«Святой Мануэль Добрый, мученик» и еще три истории
– Ты, Анхела, молись как прежде, молись всегда, чтобы всем грешникам до самой смерти виделся сон про воскресение плоти и про жизнь вечную…
Я надеялась, что он добавил: «Как знать?» – но тут дон Мануэль снова стал задыхаться.
– А теперь, – проговорил он, – теперь, когда настал час моей смерти, пора вам распорядиться, чтобы отнесли меня в этом же кресле в церковь, и я попрощаюсь с моим народом, который ждет меня там.
Отнесли его в церковь и поставили кресло у подножия алтаря.
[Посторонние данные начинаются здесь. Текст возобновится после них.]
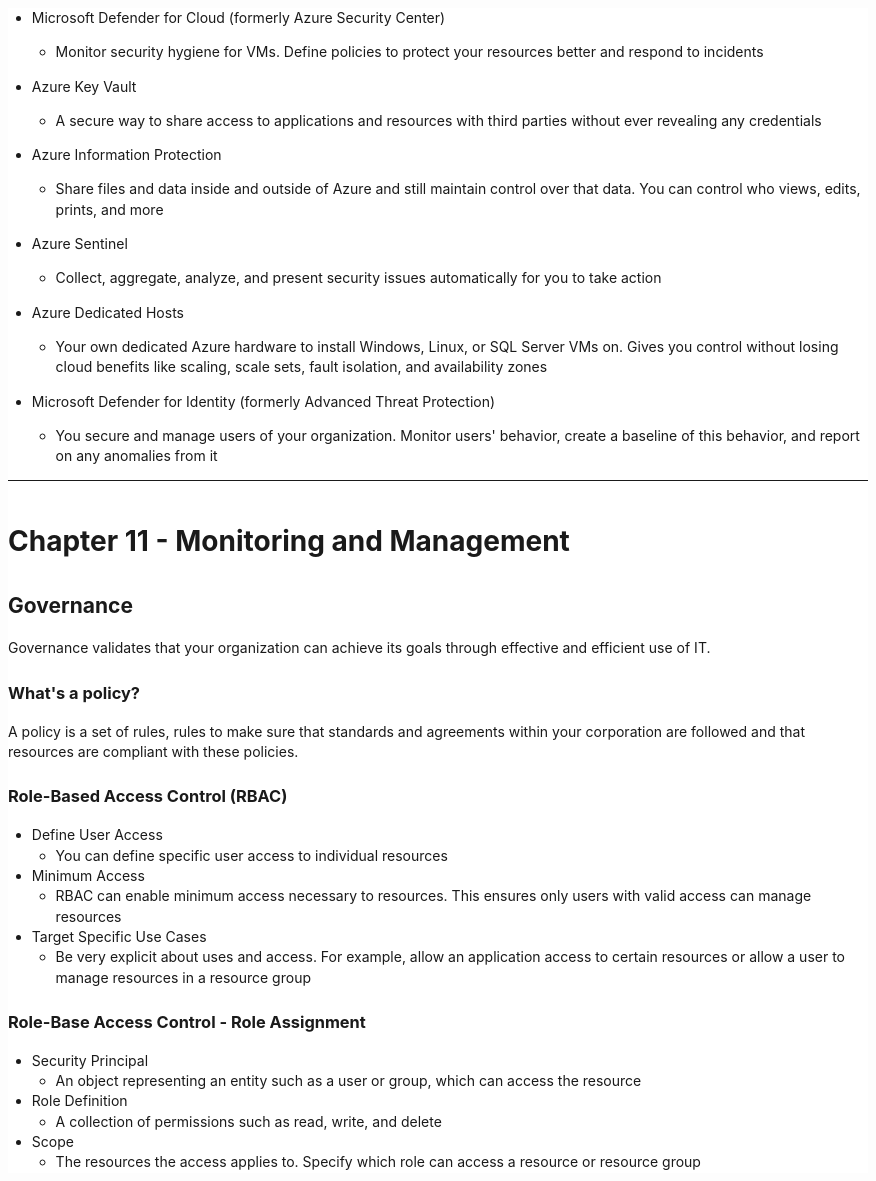 * Microsoft Defender for Cloud (formerly Azure Security Center)
	* Monitor security hygiene for VMs. Define policies to protect your resources better and respond to incidents
* Azure Key Vault
	* A secure way to share access to applications and resources with third parties without ever revealing any credentials
* Azure Information Protection
	* Share files and data inside and outside of Azure and still maintain control over that data. You can control who views, edits, prints, and more

* Azure Sentinel
	* Collect, aggregate, analyze, and present security issues automatically for you to take action
* Azure Dedicated Hosts
	* Your own dedicated Azure hardware to install Windows, Linux, or SQL Server VMs on. Gives you control without losing cloud benefits like scaling, scale sets, fault isolation, and availability zones
* Microsoft Defender for Identity (formerly Advanced Threat Protection)
	* You secure and manage users of your organization. Monitor users' behavior, create a baseline of this behavior, and report on any anomalies from it


------


# Chapter 11 - Monitoring and Management
## Governance
Governance validates that your organization can achieve its goals through effective and efficient use of IT.

### What's a policy?
A policy is a set of rules, rules to make sure that standards and agreements within your corporation are followed and that resources are compliant with these policies.

### Role-Based Access Control (RBAC)
* Define User Access
	* You can define specific user access to individual resources
* Minimum Access
	* RBAC can enable minimum access necessary to resources. This ensures only users with valid access can manage resources
* Target Specific Use Cases
	* Be very explicit about uses and access. For example, allow an application access to certain resources or allow a user to manage resources in a resource group

### Role-Base Access Control - Role Assignment
* Security Principal
	* An object representing an entity such as a user or group, which can access the resource
* Role Definition
	* A collection of permissions such as read, write, and delete
* Scope
	* The resources the access applies to. Specify which role can access a resource or resource group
В руках у дона Мануэля было распятие. Мы с братом стояли подле него, но ближе всех к нему пристроился Бласильо-дурачок. Он хотел взять дона Мануэля за руку, поцеловать ее. И так как кое-кто пытался оттолкнуть дурачка, дон Мануэль вступился за него и сказал:
– Допустите его ко мне. Поди сюда, Бласильо, дай мне руку.
Дурачок плакал от радости. А затем дон Мануэль сказал:
– Всего несколько слов, друзья мои, ибо сил у меня хватит лишь на то, чтобы умереть. И ничего нового мне вам не сказать. Все я вам уже говорил. Живите в мире и довольстве и в упованье, что все мы увидимся когда-нибудь в другой Вальверде-де-Лусерне, затерянной средь звезд ночных, что светят над нашей горой и отражаются в нашем озере. И молитесь, молитесь Марии Пресвятой, молитесь Господу нашему. Будьте добрыми, этого довольно. Простите зло, которое мог я содеять вам помимо воли и по неведению. А теперь, после того как я благословлю вас, прочтите все, как один, «Отче наш», «Радуйся, Мария», «Привет тебе, Царица» и в заключение «Верую».
Затем он благословил народ распятием, которое держал в руках, и все дети и женщины плакали, да и многие мужчины тоже, и тут начались молитвы, и дон Мануэль слушал их молча, держа за руку Бласильо, который под звуки молитвословий постепенно засыпал. Сперва «Отче наш» и эти слова: «Да будет воля Твоя, яко на небеси и на земли»; затем «Радуйся, Мария» и эти слова: «Молись о нас, грешных, ныне и в час смерти нашей»; затем «Привет тебе, Царица» и эти слова: «Тебе вздыхаем, скорбя и плача в сей юдоли слез»; и в заключение «Верую». И когда дошли мы до слов: «В воскресение плоти и в жизнь вечную», весь народ почувствовал: его святой отдал Богу душу. И не пришлось закрывать глаза, потому что умер он с закрытыми глазами. И когда стали мы будить Бласильо, оказалось, что дурачок опочил навеки. Так что хоронить пришлось двоих.
Весь народ тотчас же отправился в жилище святого, чтобы унести реликвии, поделить лоскуты облачений его, взять себе на память и как реликвию что-нибудь из того, что оставил благословенный мученик. Брату достался его требник, между страницами которого он нашел засушенный цветок полевой гвоздики, наклеенный, словно в гербарии, на листок бумаги, а на листке этом был крест и какая-то дата.
Двадцатая
Никто в деревне не хотел верить, что дон Мануэль действительно умер; изо дня в день все надеялись, что увидят – а может, и правда видели, – как он проходит берегом, отражаясь в озере, или появляется у подножия горы; всем по-прежнему слышался его голос, и все ходили к нему на могилу, которая стала настоящим местом паломничества. Женщины, одержимые дьяволом, приходили коснуться креста у него на могиле, дон Мануэль и крест сделал собственноручно, и из ствола того же ореха, из которого вытесал шесть досок себе на гроб. И меньше всех хотели верить в его смерть мы с братом.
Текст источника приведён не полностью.